Critério de seleção: 

Incluímos todos os ensaios clínicos randomizados (ECR) que testaram diferentes metas de controle glicêmico em pacientes com diabetes tipo 1 e que tinham acompanhamento de pelo menos um ano.

Coleta dos dados e análises: 

Dois revisores extraíram os dados e avaliaram o risco de viés dos estudos, de forma independente. As divergências foram resolvidas por consenso. A qualidade geral das evidências foi avaliada pelo sistema GRADE. Fizemos metanálises usando os modelos de efeitos aleatórios. Apresentamos os resultados dos desfechos dicotômicos como risco relativo (RR), com intervalos de confiança de 95% (95% CI).

Principais resultados: 

Identificamos 12 ECRs (2.230 pacientes) que preencheram nossos critérios de seleção. As características dos pacientes variaram muito entre os estudos. Um estudo incluiu apenas crianças, outro incluiu apenas pacientes com transplante renal, um incluiu apenas adultos recém-diagnosticados com DM1 e diversos estudos incluíram pacientes com retinopatia ou microalbuminúria instalada. A duração média de acompanhamento dos pacientes nos diversos estudos variou entre 1 ano e 6,5 anos. A maioria dos estudos foi realizada na década de 1980, e todos ocorreram na Europa ou na América do Norte. Todos os estudos tiveram um alto risco de viés de desempenho (performance bias) para desfechos subjetivos (como hipoglicemia), já que não foi possível cegar os participantes quanto à intervenção. Metade dos estudos foi classificada como tendo alto risco de viés em pelo menos um dos outros domínios.

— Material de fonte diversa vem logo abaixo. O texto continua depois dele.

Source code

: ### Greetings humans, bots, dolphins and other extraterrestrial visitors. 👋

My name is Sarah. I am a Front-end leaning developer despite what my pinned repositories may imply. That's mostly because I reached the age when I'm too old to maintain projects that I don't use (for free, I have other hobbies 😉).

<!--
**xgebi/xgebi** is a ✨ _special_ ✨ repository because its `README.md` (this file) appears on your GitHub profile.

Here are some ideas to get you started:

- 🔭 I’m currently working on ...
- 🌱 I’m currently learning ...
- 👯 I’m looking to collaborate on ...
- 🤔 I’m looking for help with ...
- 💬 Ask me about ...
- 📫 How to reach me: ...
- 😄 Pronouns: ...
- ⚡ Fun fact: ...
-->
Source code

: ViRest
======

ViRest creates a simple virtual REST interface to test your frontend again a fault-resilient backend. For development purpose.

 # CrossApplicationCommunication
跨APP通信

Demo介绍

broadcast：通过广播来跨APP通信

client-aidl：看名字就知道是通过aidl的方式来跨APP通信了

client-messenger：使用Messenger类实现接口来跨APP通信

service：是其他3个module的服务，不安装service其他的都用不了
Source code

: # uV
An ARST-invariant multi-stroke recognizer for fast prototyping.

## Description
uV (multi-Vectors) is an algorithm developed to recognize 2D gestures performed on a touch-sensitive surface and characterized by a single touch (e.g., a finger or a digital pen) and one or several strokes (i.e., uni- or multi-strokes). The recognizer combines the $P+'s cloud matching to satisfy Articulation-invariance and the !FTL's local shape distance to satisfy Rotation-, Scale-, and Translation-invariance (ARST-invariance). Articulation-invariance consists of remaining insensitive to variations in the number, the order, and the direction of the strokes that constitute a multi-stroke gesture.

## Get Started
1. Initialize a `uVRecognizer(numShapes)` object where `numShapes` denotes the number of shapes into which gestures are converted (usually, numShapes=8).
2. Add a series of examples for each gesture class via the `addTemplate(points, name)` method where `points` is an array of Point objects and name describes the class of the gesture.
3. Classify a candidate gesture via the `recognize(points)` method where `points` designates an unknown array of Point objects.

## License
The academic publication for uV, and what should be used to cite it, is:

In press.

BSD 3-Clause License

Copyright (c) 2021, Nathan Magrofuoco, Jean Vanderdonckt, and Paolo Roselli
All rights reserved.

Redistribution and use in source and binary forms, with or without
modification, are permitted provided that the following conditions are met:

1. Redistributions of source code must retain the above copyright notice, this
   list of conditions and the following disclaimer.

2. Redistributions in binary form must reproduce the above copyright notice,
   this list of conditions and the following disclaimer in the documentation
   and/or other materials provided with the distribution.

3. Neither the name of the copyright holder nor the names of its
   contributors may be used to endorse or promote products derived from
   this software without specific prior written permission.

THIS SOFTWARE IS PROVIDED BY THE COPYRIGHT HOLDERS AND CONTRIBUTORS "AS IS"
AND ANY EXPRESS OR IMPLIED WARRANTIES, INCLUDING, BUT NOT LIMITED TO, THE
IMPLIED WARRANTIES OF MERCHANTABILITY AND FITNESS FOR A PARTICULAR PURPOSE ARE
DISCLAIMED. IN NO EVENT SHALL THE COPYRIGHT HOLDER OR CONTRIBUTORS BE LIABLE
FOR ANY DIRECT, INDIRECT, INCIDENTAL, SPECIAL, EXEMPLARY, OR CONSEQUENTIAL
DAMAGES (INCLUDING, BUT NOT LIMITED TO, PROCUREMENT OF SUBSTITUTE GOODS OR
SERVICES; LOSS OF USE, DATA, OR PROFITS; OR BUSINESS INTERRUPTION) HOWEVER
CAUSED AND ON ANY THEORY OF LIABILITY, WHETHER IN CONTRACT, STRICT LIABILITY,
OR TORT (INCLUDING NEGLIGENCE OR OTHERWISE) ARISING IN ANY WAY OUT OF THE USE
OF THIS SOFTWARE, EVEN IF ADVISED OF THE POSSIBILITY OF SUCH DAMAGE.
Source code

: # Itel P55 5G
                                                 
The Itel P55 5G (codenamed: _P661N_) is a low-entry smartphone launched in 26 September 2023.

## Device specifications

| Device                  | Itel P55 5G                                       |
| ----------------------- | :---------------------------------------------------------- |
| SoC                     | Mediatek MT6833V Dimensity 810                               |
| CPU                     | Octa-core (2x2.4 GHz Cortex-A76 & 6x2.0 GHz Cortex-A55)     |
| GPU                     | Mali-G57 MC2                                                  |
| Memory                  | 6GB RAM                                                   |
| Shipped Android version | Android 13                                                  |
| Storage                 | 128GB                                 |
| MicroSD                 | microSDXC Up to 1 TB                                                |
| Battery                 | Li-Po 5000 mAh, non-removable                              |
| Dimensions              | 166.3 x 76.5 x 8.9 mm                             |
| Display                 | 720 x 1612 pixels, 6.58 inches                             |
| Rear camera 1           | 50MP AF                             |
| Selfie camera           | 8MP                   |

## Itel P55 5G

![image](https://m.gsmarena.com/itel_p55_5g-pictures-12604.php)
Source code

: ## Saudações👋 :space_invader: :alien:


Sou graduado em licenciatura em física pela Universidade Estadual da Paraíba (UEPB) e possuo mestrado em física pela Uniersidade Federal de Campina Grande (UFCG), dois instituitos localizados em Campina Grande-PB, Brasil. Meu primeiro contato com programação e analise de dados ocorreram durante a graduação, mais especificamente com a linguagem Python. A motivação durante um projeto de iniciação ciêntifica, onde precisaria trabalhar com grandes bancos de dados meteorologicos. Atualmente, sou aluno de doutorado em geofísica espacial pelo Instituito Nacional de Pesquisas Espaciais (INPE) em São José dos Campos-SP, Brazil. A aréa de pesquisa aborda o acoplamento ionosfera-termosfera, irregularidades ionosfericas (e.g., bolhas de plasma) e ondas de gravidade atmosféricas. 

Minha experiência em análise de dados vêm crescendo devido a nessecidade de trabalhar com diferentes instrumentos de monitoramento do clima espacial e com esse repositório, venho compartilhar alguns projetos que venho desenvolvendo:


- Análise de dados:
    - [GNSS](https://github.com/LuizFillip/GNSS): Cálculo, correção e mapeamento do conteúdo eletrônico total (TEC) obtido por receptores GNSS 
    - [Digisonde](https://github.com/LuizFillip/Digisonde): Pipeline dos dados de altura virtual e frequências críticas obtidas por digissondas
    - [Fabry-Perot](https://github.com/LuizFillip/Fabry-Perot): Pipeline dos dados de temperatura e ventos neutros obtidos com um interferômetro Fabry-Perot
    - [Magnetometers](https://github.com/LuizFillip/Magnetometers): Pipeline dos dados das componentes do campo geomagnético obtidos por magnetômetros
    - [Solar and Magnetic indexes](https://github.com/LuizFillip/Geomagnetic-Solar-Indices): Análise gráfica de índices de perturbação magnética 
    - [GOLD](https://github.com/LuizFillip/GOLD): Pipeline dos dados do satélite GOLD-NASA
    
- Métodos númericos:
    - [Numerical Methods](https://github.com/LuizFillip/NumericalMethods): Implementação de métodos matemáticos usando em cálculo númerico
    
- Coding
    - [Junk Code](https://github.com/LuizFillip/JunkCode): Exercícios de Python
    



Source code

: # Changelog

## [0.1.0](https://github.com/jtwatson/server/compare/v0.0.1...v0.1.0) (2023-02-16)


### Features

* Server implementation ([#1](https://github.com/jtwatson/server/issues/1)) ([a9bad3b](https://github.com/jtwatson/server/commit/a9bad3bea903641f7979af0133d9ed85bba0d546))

O controle glicêmico intensivo, em comparação com o tratamento convencional, reduziu o risco de complicações microvascularesa) retinopatia: 23/371 (6,2%) versus 92/397 (23,2%); RR 0,27 (95% CI 0,18 a 0,42); P < 0,00001; 768 participantes; 2 estudos; evidência de alta qualidade; b) nefropatia: 119/732 (16,3%) contra 211/743 (28,4%); RR 0,56 (95% CI 0,46 a 0,68); P < 0,00001; 1.475 participantes; 3 estudos; evidência de moderada qualidade; c) neuropatia: 29/586 (4,9%) contra 86/617 (13,9%); RR 0,35 (95% CI 0,23 a 0,53); P < 0,00001; 1.203 participantes; 3 estudos; evidência de alta qualidade O efeito sobre a progressão dessas complicações foi menor (retinopatia) ou possivelmente inexistente (nefropatia: RR 0,79; 95% CI 0,37 a 1,70); P = 0,55; 179 participantes com microalbuminúria; 3 estudos; evidência de qualidade muito baixa). Não há dados disponíveis em relação à progressão da neuropatia; O controle glicêmico intensivo reduziu o risco de progressão de retinopatia nos estudos com acompanhamento de pelo menos dois anos: 85/366 (23,2%) versus 154/398 (38,7%); (RR 0,61; 95% CI 0,49 a 0,76; P < 0,0001; 764 participantes; 2 estudos; evidência de qualidade moderada). Houve evidência de que inicialmente o controle glicêmico intensivo piorou a retinopatia após um ano de tratamento: 17/49 (34,7%) versus 7/47 (14,9%); RR 2,32 (95% CI 1,16 a 4.63); P = 0,02; 96 participantes; 2 estudos; evidência de baixa qualidade.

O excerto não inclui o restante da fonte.